┌─ Material supplied

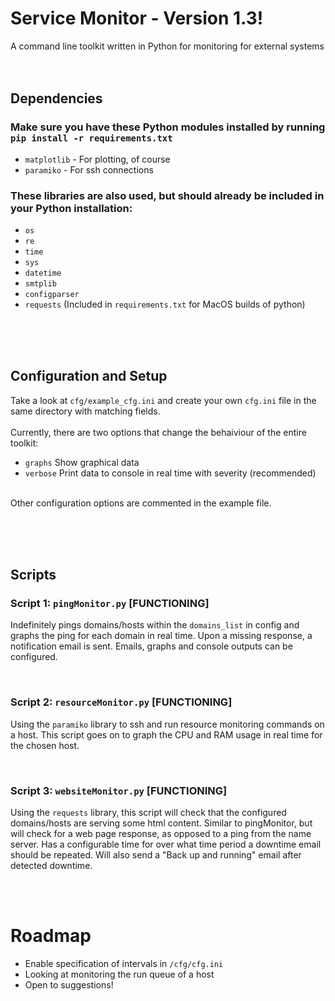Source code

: # Service Monitor - Version 1.3!
A command line toolkit written in Python for monitoring for external systems
<br><br><br>

## Dependencies
### Make sure you have these Python modules installed by running `pip install -r requirements.txt`
- `matplotlib` - For plotting, of course
- `paramiko` - For ssh connections
  
### These libraries are also used, but should already be included in your Python installation:
- `os`
- `re`
- `time`
- `sys`
- `datetime`
- `smtplib`
- `configparser`
- `requests` (Included in `requirements.txt` for MacOS builds of python)

<br><br><br>
## Configuration and Setup
Take a look at `cfg/example_cfg.ini` and create your own `cfg.ini` file in the same directory with matching fields.
<br><br>
Currently, there are two options that change the behaiviour of the entire toolkit: <br>
- `graphs`  Show graphical data <br>
- `verbose`  Print data to console in real time with severity (recommended)<br><br>

Other configuration options are commented in the example file.

<br><br><br>


## Scripts
### Script 1: `pingMonitor.py` [FUNCTIONING]
Indefinitely pings domains/hosts within the `domains_list` in config and graphs the ping for each domain in real time. Upon a missing response, a notification email is sent. Emails, graphs and console outputs can be configured. 

<br>

### Script 2: `resourceMonitor.py` [FUNCTIONING]
Using the `paramiko` library to ssh and run resource monitoring commands on a host. This script goes on to graph the CPU and RAM usage in real time for the chosen host.

<br>

### Script 3: `websiteMonitor.py` [FUNCTIONING]
Using the `requests` library, this script will check that the configured domains/hosts are serving some html content. Similar to pingMonitor, but will check for a web page response, as opposed to a ping from the name server. Has a configurable time for over what time period a downtime email should be repeated. Will also send a "Back up and running" email after detected downtime.

<br><br>
# Roadmap
- Enable specification of intervals in `/cfg/cfg.ini`
- Looking at monitoring the run queue of a host
- Open to suggestions!
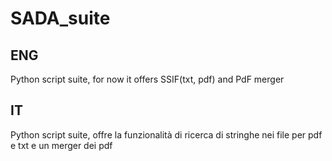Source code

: # SADA_suite

## ENG

Python script suite, for now it offers SSIF(txt, pdf) and PdF merger

## IT

Python script suite, offre la funzionalità di ricerca di stringhe nei file per pdf e txt e un merger dei pdf
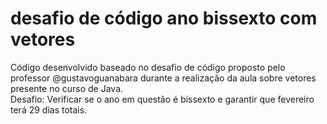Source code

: # desafio de código ano bissexto com vetores
Código desenvolvido baseado no desafio de código proposto pelo professor @gustavoguanabara durante a realização da aula sobre vetores presente no curso de Java. <br/>
Desafio:  Verificar se o ano em questão é bissexto e garantir que fevereiro terá 29 dias totais.
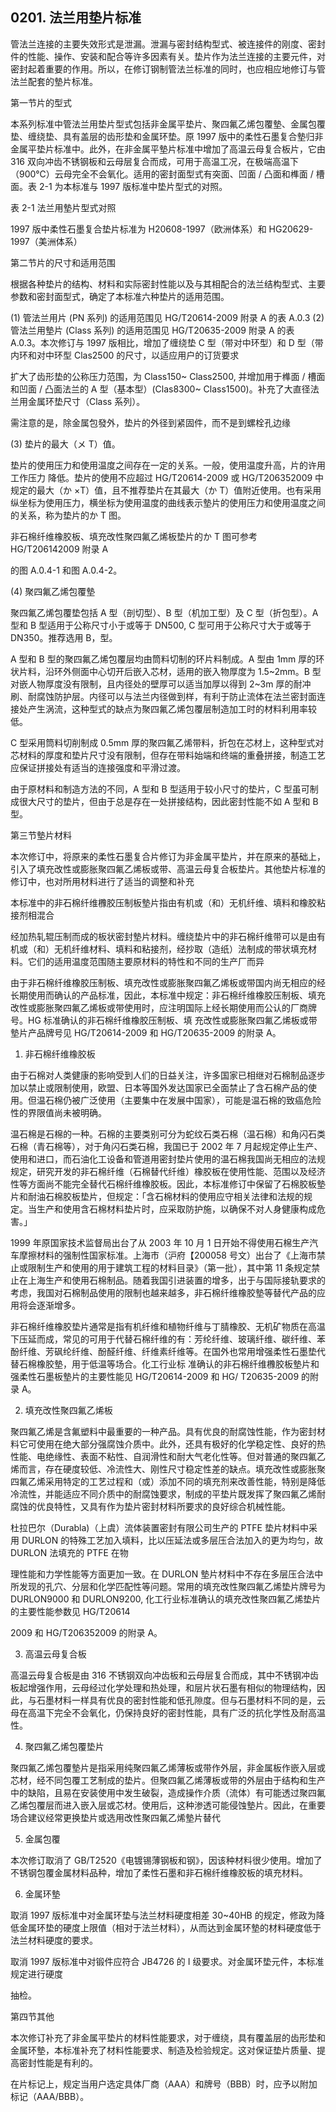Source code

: ## 0201. 法兰用垫片标准

管法兰连接的主要失效形式是泄漏。泄漏与密封结构型式、被连接件的刚度、密封件的性能、操作、安装和配合等许多因素有关。垫片作为法兰连接的主要元件，对密封起着重要的作用。所以，在修订钢制管法兰标准的同时，也应相应地修订与管法兰配套的墊片标准。

第一节片的型式

本系列标准中管法兰用垫片型式包括非金属平垫片、聚四氟乙烯包覆墊、金属包覆垫、缠绕垫、具有盖层的齿形垫和金属环垫。原 1997 版中的柔性石墨复合墊归非金属平垫片标准中。此外，在非金属平墊片标准中增加了高温云母复合板片，它由 316 双向冲齿不锈钢板和云母层复合而成，可用于高温工况，在极端高温下（900℃）云母完全不会氧化。适用的密封面型式有突面、凹面 / 凸面和榫面 / 槽面。表 2-1 为本标准与 1997 版标准中垫片型式的对照。

表 2-1 法兰用墊片型式对照

1997 版中柔性石墨复合垫片标准为 H20608-1997（欧洲体系）和 HG20629-1997（美洲体系）

第二节片的尺寸和适用范围

根据各种垫片的结构、材料和实际密封性能以及与其相配合的法兰结构型式、主要参数和密封面型式，确定了本标准六种垫片的适用范围。

(1) 管法兰用片 (PN 系列) 的适用范围见 HG/T20614-2009 附录 A 的表 A.0.3 (2) 管法兰用墊片 (Class 系列) 的适用范围见 HG/T20635-2009 附录 A 的表 A.0.3。本次修订与 1997 版相比，增加了缠绕垫 C 型（带对中环型）和 D 型（带内环和对中环型 Clas2500 的尺寸，以适应用户的订货要求

扩大了齿形垫的公称压力范围，为 Class150~ Class2500, 并增加用于榫面 / 槽面和凹面 / 凸面法兰的 A 型（基本型）(Clas8300~ Class1500)。补充了大直径法兰用金属环垫尺寸（Class 系列）。

需注意的是，除金属包發外，垫片的外径到紧固件，而不是到螺栓孔边缘

(3) 垫片的最大（メ T）值。

垫片的使用压力和使用温度之间存在一定的关系。一般，使用温度升高，片的许用工作压力 降低。垫片的使用不应超过 HG/T20614-2009 或 HG/T206352009 中规定的最大（か ×T）值，且不推荐垫片在其最大（か T）值附近使用。也有采用纵坐标为使用压力，横坐标为使用温度的曲线表示墊片的使用压力和使用温度之间的关系，称为垫片的か T 图。

非石棉纤维橡胶板、填充改性聚四氟乙烯板垫片的か T 图可参考 HG/T206142009 附录 A

的图 A.0.4-1 和图 A.0.4-2。

(4) 聚四氟乙烯包覆墊

聚四氟乙烯包覆垫包括 A 型（剖切型）、B 型（机加工型）及 C 型（折包型）。A 型和 B 型适用于公称尺寸小于或等于 DN500, C 型可用于公称尺寸大于或等于 DN350。推荐选用 B，型。

A 型和 B 型的聚四氟乙烯包覆层均由筒料切制的环片料制成。A 型由 1mm 厚的环状片料，沿环外侧面中心切开后嵌入芯材，适用的嵌入物厚度为 1.5~2mm。B 型对嵌人物厚度没有限制，且内径处的壁厚可以适当加厚以得到 2~3m 厚的耐冲刷、耐腐蚀防护层。内径可以与法兰内径做到样，有利于防止流体在法兰密封面连接处产生涡流，这种型式的缺点为聚四氟乙烯包覆层制造加工时的材料利用率较低。

C 型采用筒料切削制成 0.5mm 厚的聚四氟乙烯带料，折包在芯材上，这种型式对芯材料的厚度和垫片尺寸没有限制，但存在带料始端和终端的重叠拼接，制造工艺应保证拼接处有适当的连接强度和平滑过渡。

由于原材料和制造方法的不同，A 型和 B 型适用于较小尺寸的垫片，C 型虽可制成很大尺寸的垫片，但由于总是存在一处拼接结构，因此密封性能不如 A 型和 B 型。

第三节墊片材料

本次修订中，将原来的柔性石墨复合片修订为非金属平垫片，并在原来的基础上，引入了填充改性或膨胀聚四氟乙烯板或带、高温云母复合板垫片。其他垫片标准的修订中，也对所用材料进行了适当的调整和补充

本标准中的非石棉纤维櫲胶压制板墊片指由有机或（和）无机纤维、填料和橡胶粘接剂相混合

经加热轧辊压制而成的板状密封墊片材料。缠绕垫片中的非石棉纤维带可以是由有机或（和）无机纤维材料、填料和粘接剂，经抄取（造纸）法制成的带状填充材料。它们的适用温度范围随主要原材料的特性和不同的生产厂而异

由于非石棉纤维橡胶压制板、填充改性或膨胀聚四氟乙烯板或带国内尚无相应的经长期使用而确认的产品标准，因此，本标准中规定：非石棉纤维橡胶压制板、填充改性或膨胀聚四氟乙烯板或带使用时，应注明国际上经长期使用而公认的厂商牌号。HG 标准确认的非石棉纤维橡胶压制板、填 充改性或膨胀聚四氟乙烯板或带墊片产品牌号见 HG/T20614-2009 和 HG/T20635-2009 的附录 A。

1. 非石棉纤维橡胶板

由于石棉对人类健康的影响受到人们的日益关注，许多国家已相继对石棉制品逐步加以禁止或限制使用，欧盟、日本等国外发达国家已全面禁止了含石棉产品的使用。但温石棉仍被广泛使用（主要集中在发展中国家），可能是温石棉的致癌危险性的界限值尚未被明确。

温石棉是石棉的一种。石棉的主要类别可分为蛇纹石类石棉（温石棉）和角闪石类石棉（青石棉等），对于角闪石类石棉，我国已于 2002 年 7 月起规定停止生产、使用和进口，而石油化工设备和管道用密封垫片使用的温石棉我国尚无相应的法规规定，研究开发的非石棉纤维（石棉替代纤维）橡胶板在使用性能、范围以及经济性等方面尚不能完全替代石棉纤维橡胶板。因此，本标准修订中保留了石棉胶板墊片和耐油石棉胶板垫片，但规定：「含石棉材料的使用应守相关法律和法规的规定。当生产和使用含石棉材料垫片时，应采取防护施，以确保不对人身健康构成危害。」

1999 年原国家技术监督局出台了从 2003 年 10 月 1 日开始不得使用石棉生产汽车摩擦材料的强制性国家标准。上海市（沪府【200058 号文）出台了《上海市禁止或限制生产和使用的用于建筑工程的材料目录》（第一批），其中第 11 条规定禁止在上海生产和使用石棉制品。随着我国引进装置的增多，出于与国际接轨要求的考虑，我国对石棉制品使用的限制也越来越多，非石棉纤维橡胶墊等替代产品的应用将会逐渐增多。

非石棉纤维橡胶垫片通常是指有机纤维和植物纤维与丁腈橡胶、无机矿物质在高温下压延而成，常见的可用于代替石棉纤维的有：芳纶纤维、玻璃纤维、碳纤维、苯酚纤维、芳砜纶纤维、酚醛纤维、纤维素纤维等。在国外也常用增强柔性石墨垫代替石棉橡胶墊，用于低温等场合。化工行业标 准确认的非石棉纤维櫲胶板墊片和强柔性石墨板墊片的主要性能见 HG/T20614-2009 和 HG/ T20635-2009 的附录 A。

2. 填充改性聚四氟乙烯板

聚四氟乙烯是含氟塑料中最重要的一种产品。具有优良的耐腐蚀性能，作为密封材料它可使用在绝大部分强腐蚀介质中。此外，还具有极好的化学稳定性、良好的热性能、电绝缘性、表面不粘性、自润滑性和耐大气老化性等。但对普通的聚四氟乙烯而言，存在硬度较低、冷流性大、刚性尺寸稳定性差的缺点。填充改性或膨胀聚四氟乙烯采用特定的工艺过程和（或）添加不同的填充剂来改善性能，特别是降低冷流性，并能适应不同介质中的耐腐蚀要求，制成的平垫片既发挥了聚四氟乙烯耐腐蚀的优良特性，又具有作为垫片密封材料所要求的良好综合机械性能。

杜拉巴尔（Durabla)（上虞）流体装置密封有限公司生产的 PTFE 垫片材料中采用 DURLON 的特殊工艺加入填料，比以压延法或多层压合法加入的更为均匀，故 DURLON 法填充的 PTFE 在物

理性能和力学性能等方面更加一致。在 DURLON 墊片材料中不存在多层压合法中所发现的孔穴、分层和化学匹配性等问题。常用的填充改性聚四氟乙烯垫片牌号为 DURLON9000 和 DURLON9200, 化工行业标准确认的填充改性聚四氟乙烯垫片的主要性能参数见 HG/T20614

2009 和 HG/T206352009 的附录 A。

3. 高温云母复合板

高温云母复合板是由 316 不锈钢双向冲齿板和云母层复合而成，其中不锈钢冲齿板起增强作用，云母经过化学处理和热处理，和层片状石墨有相似的物理结构，因此，与石墨材料一样具有优良的密封性能和低孔隙度。但与石墨材料不同的是，云母在高温下完全不会氧化，仍保持良好的密封性能，具有广泛的抗化学性及耐高温性。

4. 聚四氟乙烯包覆垫片

聚四氟乙烯包覆墊片是指采用纯聚四氟乙烯薄板或带作外层，非金属板作嵌入层或芯材，经不同包覆工艺制成的垫片。但聚四氟乙烯薄板或带的外层由于结构和生产中的缺陷，且易在安装使用中发生破裂，造成操作介质（流体）有可能透过聚四氟乙烯包覆层而进入嵌入层或芯材。使用后，这种渗透可能侵蚀墊片。因此，在重要场合建议经常更换垫片或选用改性聚四氟乙烯墊片替代

5. 金属包覆

本次修订取消了 GB/T2520《电镀锡薄钢板和钢》，因该种材料很少使用。增加了不锈钢包覆金属材料品种，增加了柔性石墨和非石棉纤维橡胶板的填充材料。

6. 金属环墊

取消 1997 版标准中对金属环垫与法兰材料硬度相差 30~40HB 的规定，修政为降低金属环垫的硬度上限值（相对于法兰材料），从而达到金属环墊的材料硬度低于法兰材料硬度的要求。

取消 1997 版标准中对锻件应符合 JB4726 的 Ⅰ 级要求。对金属环垫元件，本标准规定进行硬度

抽检。

第四节其他

本次修订补充了非金属平垫片的材料性能要求，对于缠绕，具有覆盖层的齿形垫和金属环墊，本标准补充了材料性能要求、制造及检验规定。这对保证垫片质量、提高密封性能是有利的。

在片标记上，规定当用户选定具体厂商（AAA）和牌号（BBB）时，应予以附加标记（AAA/BBB）。

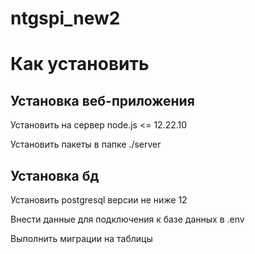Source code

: # ntgspi_new2
# Как установить
## Установка веб-приложения
Установить на сервер node.js <= 12.22.10

Установить пакеты в папке ./server
## Установка бд
Установить postgresql версии не ниже 12 

Внести данные для подключения к базе данных в .env

Выполнить миграции на таблицы
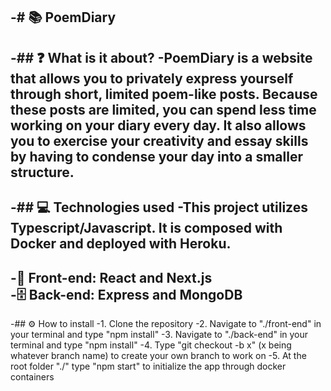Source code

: -# :books: PoemDiary
-
-## :question: What is it about?
-PoemDiary is a website that allows you to privately express yourself through short, limited poem-like posts. Because these posts are limited, you can spend less time working on your diary every day. It also allows you to exercise your creativity and essay skills by having to condense your day into a smaller structure.
-
-## :computer: Technologies used
-This project utilizes Typescript/Javascript. It is composed with Docker and deployed with Heroku.
-
-:page_with_curl: **Front-end:** React and Next.js <br>
-:file_cabinet: **Back-end:** Express and MongoDB
-
-## :gear: How to install
-1. Clone the repository
-2. Navigate to "./front-end" in your terminal and type "npm install"
-3. Navigate to "./back-end" in your terminal and type "npm install"
-4. Type "git checkout -b x" (x being whatever branch name) to create your own branch to work on
-5. At the root folder "./" type "npm start" to initialize the app through docker containers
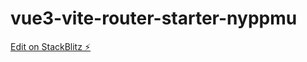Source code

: # vue3-vite-router-starter-nyppmu

[Edit on StackBlitz ⚡️](https://stackblitz.com/edit/vue3-vite-router-starter-nyppmu)
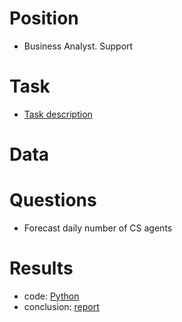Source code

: # Position
- Business Analyst. Support

# Task
- [Task description](https://github.com/yurywallet/test_assignments/blob/main/Bolt_(BA%2Csupport)/Business%20Analyst%20-%20Homework.pdf)

# Data


# Questions
- Forecast daily number of CS agents

# Results

- code: [Python](https://github.com/yurywallet/test_assignments/blob/main/Bolt_(BA%2Csupport)/orders_tickets_bolt.py)
- conclusion: [report](https://github.com/yurywallet/test_assignments/blob/main/Bolt_(BA%2Csupport)/Business_Analyst_report_yury_koshelyuk.pdf)
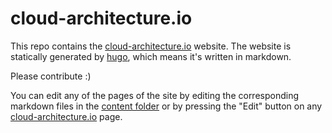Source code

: # cloud-architecture.io
This repo contains the [cloud-architecture.io](https://cloud-architecture.io) website. The website is statically generated by [hugo](https://gohugo.io/), which means it's written in markdown. 

Please contribute :)

You can edit any of the pages of the site by editing the corresponding markdown files in the [content folder](https://github.com/macmike/cloud-architecture.io/tree/master/content) or by pressing the "Edit" button on any [cloud-architecture.io](https://cloud-architecture.io) page.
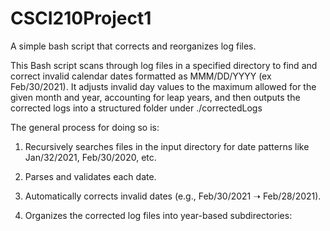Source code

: # CSCI210Project1
A simple bash script that corrects and reorganizes log files. 

This Bash script scans through log files in a specified directory to find and correct invalid calendar dates formatted as MMM/DD/YYYY (ex Feb/30/2021). It adjusts invalid day values to the maximum allowed for the given month and year, accounting for leap years, and then outputs the corrected logs into a structured folder under ./correctedLogs

The general process for doing so is: 

1. Recursively searches files in the input directory for date patterns like Jan/32/2021, Feb/30/2020, etc.

2. Parses and validates each date.

3. Automatically corrects invalid dates (e.g., Feb/30/2021 ➝ Feb/28/2021).

4. Organizes the corrected log files into year-based subdirectories:
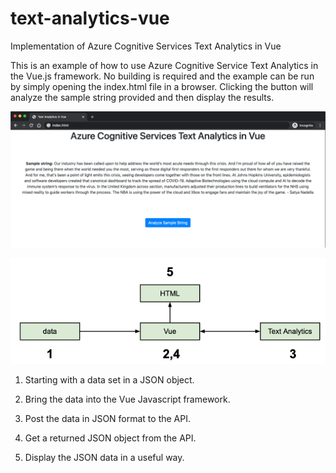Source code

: # text-analytics-vue
Implementation of Azure Cognitive Services Text Analytics in Vue

 

This is an example of how to use Azure Cognitive Service Text Analytics in the Vue.js framework. No building is required and the example can be run by simply opening the index.html file in a browser. Clicking the button will analyze the sample string provided and then display the results. 

 
![Screenshot](/images/screenshot.png)
 
![Diagram](/images/diagram.png)

 


1. Starting with a data set in a JSON object. 

2. Bring the data into the Vue Javascript framework. 

3. Post the data in JSON format to the API. 

4. Get a returned JSON object from the API. 

5. Display the JSON data in a useful way. 
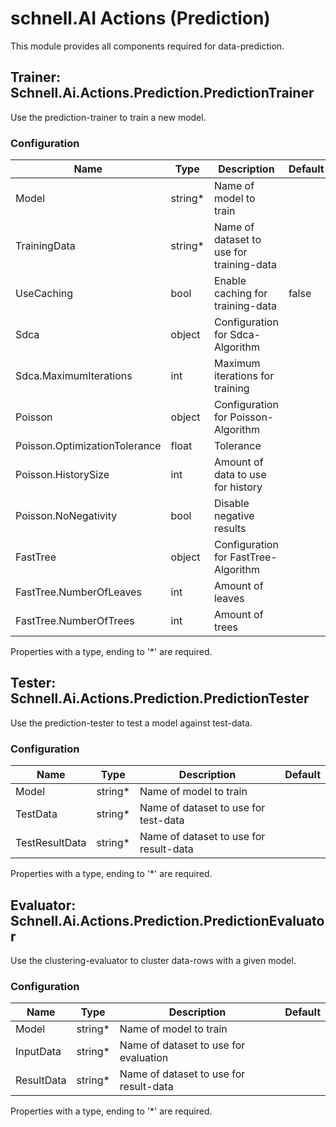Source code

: # schnell.AI Actions (Prediction)

This module provides all components required for data-prediction.

## Trainer: Schnell.Ai.Actions.Prediction.PredictionTrainer

Use the prediction-trainer to train a new model.

### Configuration

| Name                          | Type    | Description                              | Default |
|-------------------------------|---------|------------------------------------------|---------|
| Model                         | string* | Name of model to train                   |         |
| TrainingData                  | string* | Name of dataset to use for training-data |         |
| UseCaching                    | bool    | Enable caching for training-data         | false   |
| Sdca                          | object  | Configuration for Sdca-Algorithm         |         |
| Sdca.MaximumIterations        | int     | Maximum iterations for training          |         |
| Poisson                       | object  | Configuration for Poisson-Algorithm      |         |
| Poisson.OptimizationTolerance | float   | Tolerance                                |         |
| Poisson.HistorySize           | int     | Amount of data to use for history        |         |
| Poisson.NoNegativity          | bool    | Disable negative results                 |         |
| FastTree                      | object  | Configuration for FastTree-Algorithm     |         |
| FastTree.NumberOfLeaves       | int     | Amount of leaves                         |         |
| FastTree.NumberOfTrees        | int     | Amount of trees                          |         |

Properties with a type, ending to '*' are required.

## Tester: Schnell.Ai.Actions.Prediction.PredictionTester

Use the prediction-tester to test a model against test-data.

### Configuration

| Name           | Type    | Description                            | Default |
|----------------|---------|----------------------------------------|---------|
| Model          | string* | Name of model to train                 |         |
| TestData       | string* | Name of dataset to use for test-data   |         |
| TestResultData | string* | Name of dataset to use for result-data |         |

Properties with a type, ending to '*' are required.

## Evaluator: Schnell.Ai.Actions.Prediction.PredictionEvaluator

Use the clustering-evaluator to cluster data-rows with a given model.

### Configuration

| Name       | Type    | Description                            | Default |
|------------|---------|----------------------------------------|---------|
| Model      | string* | Name of model to train                 |         |
| InputData  | string* | Name of dataset to use for evaluation  |         |
| ResultData | string* | Name of dataset to use for result-data |         |

Properties with a type, ending to '*' are required.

└─

> Exercise brief:
Look above for the line containing "本次修订取消了 GB/T25", then write out every line from there down to the line containing "# Как установить", that line included, with no pictures.

> Solution:
本次修订取消了 GB/T2520《电镀锡薄钢板和钢》，因该种材料很少使用。增加了不锈钢包覆金属材料品种，增加了柔性石墨和非石棉纤维橡胶板的填充材料。

6. 金属环墊

取消 1997 版标准中对金属环垫与法兰材料硬度相差 30~40HB 的规定，修政为降低金属环垫的硬度上限值（相对于法兰材料），从而达到金属环墊的材料硬度低于法兰材料硬度的要求。

取消 1997 版标准中对锻件应符合 JB4726 的 Ⅰ 级要求。对金属环垫元件，本标准规定进行硬度

抽检。

第四节其他

本次修订补充了非金属平垫片的材料性能要求，对于缠绕，具有覆盖层的齿形垫和金属环墊，本标准补充了材料性能要求、制造及检验规定。这对保证垫片质量、提高密封性能是有利的。

在片标记上，规定当用户选定具体厂商（AAA）和牌号（BBB）时，应予以附加标记（AAA/BBB）。

Source code

: # ntgspi_new2
# Как установить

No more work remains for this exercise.